DATA below:
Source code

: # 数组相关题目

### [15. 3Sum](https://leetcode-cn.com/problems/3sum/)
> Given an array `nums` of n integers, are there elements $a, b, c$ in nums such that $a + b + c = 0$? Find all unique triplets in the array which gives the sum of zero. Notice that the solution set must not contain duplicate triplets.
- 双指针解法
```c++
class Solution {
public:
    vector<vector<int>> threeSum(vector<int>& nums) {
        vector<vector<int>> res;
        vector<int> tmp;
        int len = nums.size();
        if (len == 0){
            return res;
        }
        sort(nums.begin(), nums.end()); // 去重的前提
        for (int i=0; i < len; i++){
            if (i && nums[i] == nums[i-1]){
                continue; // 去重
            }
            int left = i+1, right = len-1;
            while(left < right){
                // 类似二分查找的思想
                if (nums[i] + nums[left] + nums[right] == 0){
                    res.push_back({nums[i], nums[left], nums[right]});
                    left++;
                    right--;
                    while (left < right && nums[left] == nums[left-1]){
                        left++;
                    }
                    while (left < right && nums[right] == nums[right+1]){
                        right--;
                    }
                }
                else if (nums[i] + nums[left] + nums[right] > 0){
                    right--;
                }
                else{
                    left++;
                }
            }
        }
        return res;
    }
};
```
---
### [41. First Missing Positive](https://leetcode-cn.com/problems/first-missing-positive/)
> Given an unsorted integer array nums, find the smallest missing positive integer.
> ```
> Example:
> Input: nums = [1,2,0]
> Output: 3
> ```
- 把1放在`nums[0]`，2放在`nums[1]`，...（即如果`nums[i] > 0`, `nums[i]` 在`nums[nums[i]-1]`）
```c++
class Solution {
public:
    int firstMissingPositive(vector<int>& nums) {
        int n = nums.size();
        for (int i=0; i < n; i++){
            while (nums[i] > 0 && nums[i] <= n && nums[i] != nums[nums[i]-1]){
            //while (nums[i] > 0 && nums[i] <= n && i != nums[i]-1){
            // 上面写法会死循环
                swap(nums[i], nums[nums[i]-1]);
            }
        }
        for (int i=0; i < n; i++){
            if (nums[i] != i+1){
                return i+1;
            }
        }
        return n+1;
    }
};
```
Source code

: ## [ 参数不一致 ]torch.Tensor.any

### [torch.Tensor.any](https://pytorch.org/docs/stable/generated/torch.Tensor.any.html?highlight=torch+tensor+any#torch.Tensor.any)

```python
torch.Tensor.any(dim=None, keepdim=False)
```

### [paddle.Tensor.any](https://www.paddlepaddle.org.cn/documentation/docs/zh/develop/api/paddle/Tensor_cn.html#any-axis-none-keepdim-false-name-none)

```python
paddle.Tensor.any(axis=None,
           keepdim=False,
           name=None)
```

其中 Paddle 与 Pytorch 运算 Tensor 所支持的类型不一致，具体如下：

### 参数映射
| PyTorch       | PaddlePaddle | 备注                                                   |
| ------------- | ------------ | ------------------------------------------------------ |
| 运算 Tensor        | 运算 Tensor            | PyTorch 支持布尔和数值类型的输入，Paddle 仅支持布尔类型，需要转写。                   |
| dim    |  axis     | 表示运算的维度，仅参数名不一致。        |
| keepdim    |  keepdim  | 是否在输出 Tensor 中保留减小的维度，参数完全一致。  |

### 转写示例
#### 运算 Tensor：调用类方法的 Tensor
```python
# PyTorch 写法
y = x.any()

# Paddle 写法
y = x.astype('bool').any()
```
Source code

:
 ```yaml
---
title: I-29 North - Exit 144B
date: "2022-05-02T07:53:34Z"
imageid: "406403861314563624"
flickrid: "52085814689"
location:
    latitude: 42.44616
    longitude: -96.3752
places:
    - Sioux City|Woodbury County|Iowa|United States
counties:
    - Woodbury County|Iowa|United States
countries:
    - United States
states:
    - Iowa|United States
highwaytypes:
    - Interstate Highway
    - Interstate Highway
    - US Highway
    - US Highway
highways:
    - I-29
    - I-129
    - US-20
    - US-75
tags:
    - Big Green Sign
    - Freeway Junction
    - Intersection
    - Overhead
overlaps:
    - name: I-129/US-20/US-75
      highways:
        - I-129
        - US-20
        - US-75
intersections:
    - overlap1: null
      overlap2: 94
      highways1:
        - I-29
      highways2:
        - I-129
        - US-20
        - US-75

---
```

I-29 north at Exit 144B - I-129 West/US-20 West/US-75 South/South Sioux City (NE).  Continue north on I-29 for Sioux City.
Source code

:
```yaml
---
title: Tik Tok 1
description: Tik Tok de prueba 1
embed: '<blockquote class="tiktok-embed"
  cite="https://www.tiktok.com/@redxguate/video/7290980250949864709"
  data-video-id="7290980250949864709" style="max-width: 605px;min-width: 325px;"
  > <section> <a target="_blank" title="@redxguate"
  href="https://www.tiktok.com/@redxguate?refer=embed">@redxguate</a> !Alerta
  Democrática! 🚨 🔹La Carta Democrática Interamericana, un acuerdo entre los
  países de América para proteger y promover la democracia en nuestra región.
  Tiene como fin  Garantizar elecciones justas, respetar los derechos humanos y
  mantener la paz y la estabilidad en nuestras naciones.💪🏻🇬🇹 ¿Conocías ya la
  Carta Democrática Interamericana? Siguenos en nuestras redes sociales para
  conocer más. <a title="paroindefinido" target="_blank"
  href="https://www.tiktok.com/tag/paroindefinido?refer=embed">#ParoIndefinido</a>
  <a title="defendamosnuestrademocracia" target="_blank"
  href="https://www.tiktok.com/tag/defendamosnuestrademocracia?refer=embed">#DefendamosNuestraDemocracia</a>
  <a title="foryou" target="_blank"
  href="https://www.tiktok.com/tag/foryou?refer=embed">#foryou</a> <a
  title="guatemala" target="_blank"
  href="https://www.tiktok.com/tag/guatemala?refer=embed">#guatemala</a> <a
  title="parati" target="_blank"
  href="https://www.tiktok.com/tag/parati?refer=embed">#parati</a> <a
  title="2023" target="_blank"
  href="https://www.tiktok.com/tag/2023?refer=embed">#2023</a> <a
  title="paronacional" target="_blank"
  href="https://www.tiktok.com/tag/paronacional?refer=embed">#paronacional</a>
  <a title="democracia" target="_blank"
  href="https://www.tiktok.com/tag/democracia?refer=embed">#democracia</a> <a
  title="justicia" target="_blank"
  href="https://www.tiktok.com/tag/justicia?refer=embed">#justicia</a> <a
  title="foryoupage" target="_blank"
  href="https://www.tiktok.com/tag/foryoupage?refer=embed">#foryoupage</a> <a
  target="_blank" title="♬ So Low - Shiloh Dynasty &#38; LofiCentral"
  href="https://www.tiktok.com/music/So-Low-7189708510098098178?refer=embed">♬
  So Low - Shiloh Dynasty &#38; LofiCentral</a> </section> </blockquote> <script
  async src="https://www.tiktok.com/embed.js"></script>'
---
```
End of DATA.
All of the material above needs repeating. Keep it exact.

EXERCISE RESPONSE
Source code

: # 数组相关题目

### [15. 3Sum](https://leetcode-cn.com/problems/3sum/)
> Given an array `nums` of n integers, are there elements $a, b, c$ in nums such that $a + b + c = 0$? Find all unique triplets in the array which gives the sum of zero. Notice that the solution set must not contain duplicate triplets.
- 双指针解法
```c++
class Solution {
public:
    vector<vector<int>> threeSum(vector<int>& nums) {
        vector<vector<int>> res;
        vector<int> tmp;
        int len = nums.size();
        if (len == 0){
            return res;
        }
        sort(nums.begin(), nums.end()); // 去重的前提
        for (int i=0; i < len; i++){
            if (i && nums[i] == nums[i-1]){
                continue; // 去重
            }
            int left = i+1, right = len-1;
            while(left < right){
                // 类似二分查找的思想
                if (nums[i] + nums[left] + nums[right] == 0){
                    res.push_back({nums[i], nums[left], nums[right]});
                    left++;
                    right--;
                    while (left < right && nums[left] == nums[left-1]){
                        left++;
                    }
                    while (left < right && nums[right] == nums[right+1]){
                        right--;
                    }
                }
                else if (nums[i] + nums[left] + nums[right] > 0){
                    right--;
                }
                else{
                    left++;
                }
            }
        }
        return res;
    }
};
```
---
### [41. First Missing Positive](https://leetcode-cn.com/problems/first-missing-positive/)
> Given an unsorted integer array nums, find the smallest missing positive integer.
> ```
> Example:
> Input: nums = [1,2,0]
> Output: 3
> ```
- 把1放在`nums[0]`，2放在`nums[1]`，...（即如果`nums[i] > 0`, `nums[i]` 在`nums[nums[i]-1]`）
```c++
class Solution {
public:
    int firstMissingPositive(vector<int>& nums) {
        int n = nums.size();
        for (int i=0; i < n; i++){
            while (nums[i] > 0 && nums[i] <= n && nums[i] != nums[nums[i]-1]){
            //while (nums[i] > 0 && nums[i] <= n && i != nums[i]-1){
            // 上面写法会死循环
                swap(nums[i], nums[nums[i]-1]);
            }
        }
        for (int i=0; i < n; i++){
            if (nums[i] != i+1){
                return i+1;
            }
        }
        return n+1;
    }
};
```
Source code

: ## [ 参数不一致 ]torch.Tensor.any

### [torch.Tensor.any](https://pytorch.org/docs/stable/generated/torch.Tensor.any.html?highlight=torch+tensor+any#torch.Tensor.any)

```python
torch.Tensor.any(dim=None, keepdim=False)
```

### [paddle.Tensor.any](https://www.paddlepaddle.org.cn/documentation/docs/zh/develop/api/paddle/Tensor_cn.html#any-axis-none-keepdim-false-name-none)

```python
paddle.Tensor.any(axis=None,
           keepdim=False,
           name=None)
```

其中 Paddle 与 Pytorch 运算 Tensor 所支持的类型不一致，具体如下：

### 参数映射
| PyTorch       | PaddlePaddle | 备注                                                   |
| ------------- | ------------ | ------------------------------------------------------ |
| 运算 Tensor        | 运算 Tensor            | PyTorch 支持布尔和数值类型的输入，Paddle 仅支持布尔类型，需要转写。                   |
| dim    |  axis     | 表示运算的维度，仅参数名不一致。        |
| keepdim    |  keepdim  | 是否在输出 Tensor 中保留减小的维度，参数完全一致。  |

### 转写示例
#### 运算 Tensor：调用类方法的 Tensor
```python
# PyTorch 写法
y = x.any()

# Paddle 写法
y = x.astype('bool').any()
```
Source code

:
 ```yaml
---
title: I-29 North - Exit 144B
date: "2022-05-02T07:53:34Z"
imageid: "406403861314563624"
flickrid: "52085814689"
location:
    latitude: 42.44616
    longitude: -96.3752
places:
    - Sioux City|Woodbury County|Iowa|United States
counties:
    - Woodbury County|Iowa|United States
countries:
    - United States
states:
    - Iowa|United States
highwaytypes:
    - Interstate Highway
    - Interstate Highway
    - US Highway
    - US Highway
highways:
    - I-29
    - I-129
    - US-20
    - US-75
tags:
    - Big Green Sign
    - Freeway Junction
    - Intersection
    - Overhead
overlaps:
    - name: I-129/US-20/US-75
      highways:
        - I-129
        - US-20
        - US-75
intersections:
    - overlap1: null
      overlap2: 94
      highways1:
        - I-29
      highways2:
        - I-129
        - US-20
        - US-75

---
```

I-29 north at Exit 144B - I-129 West/US-20 West/US-75 South/South Sioux City (NE).  Continue north on I-29 for Sioux City.
Source code

:
```yaml
---
title: Tik Tok 1
description: Tik Tok de prueba 1
embed: '<blockquote class="tiktok-embed"
  cite="https://www.tiktok.com/@redxguate/video/7290980250949864709"
  data-video-id="7290980250949864709" style="max-width: 605px;min-width: 325px;"
  > <section> <a target="_blank" title="@redxguate"
  href="https://www.tiktok.com/@redxguate?refer=embed">@redxguate</a> !Alerta
  Democrática! 🚨 🔹La Carta Democrática Interamericana, un acuerdo entre los
  países de América para proteger y promover la democracia en nuestra región.
  Tiene como fin  Garantizar elecciones justas, respetar los derechos humanos y
  mantener la paz y la estabilidad en nuestras naciones.💪🏻🇬🇹 ¿Conocías ya la
  Carta Democrática Interamericana? Siguenos en nuestras redes sociales para
  conocer más. <a title="paroindefinido" target="_blank"
  href="https://www.tiktok.com/tag/paroindefinido?refer=embed">#ParoIndefinido</a>
  <a title="defendamosnuestrademocracia" target="_blank"
  href="https://www.tiktok.com/tag/defendamosnuestrademocracia?refer=embed">#DefendamosNuestraDemocracia</a>
  <a title="foryou" target="_blank"
  href="https://www.tiktok.com/tag/foryou?refer=embed">#foryou</a> <a
  title="guatemala" target="_blank"
  href="https://www.tiktok.com/tag/guatemala?refer=embed">#guatemala</a> <a
  title="parati" target="_blank"
  href="https://www.tiktok.com/tag/parati?refer=embed">#parati</a> <a
  title="2023" target="_blank"
  href="https://www.tiktok.com/tag/2023?refer=embed">#2023</a> <a
  title="paronacional" target="_blank"
  href="https://www.tiktok.com/tag/paronacional?refer=embed">#paronacional</a>
  <a title="democracia" target="_blank"
  href="https://www.tiktok.com/tag/democracia?refer=embed">#democracia</a> <a
  title="justicia" target="_blank"
  href="https://www.tiktok.com/tag/justicia?refer=embed">#justicia</a> <a
  title="foryoupage" target="_blank"
  href="https://www.tiktok.com/tag/foryoupage?refer=embed">#foryoupage</a> <a
  target="_blank" title="♬ So Low - Shiloh Dynasty &#38; LofiCentral"
  href="https://www.tiktok.com/music/So-Low-7189708510098098178?refer=embed">♬
  So Low - Shiloh Dynasty &#38; LofiCentral</a> </section> </blockquote> <script
  async src="https://www.tiktok.com/embed.js"></script>'
---
```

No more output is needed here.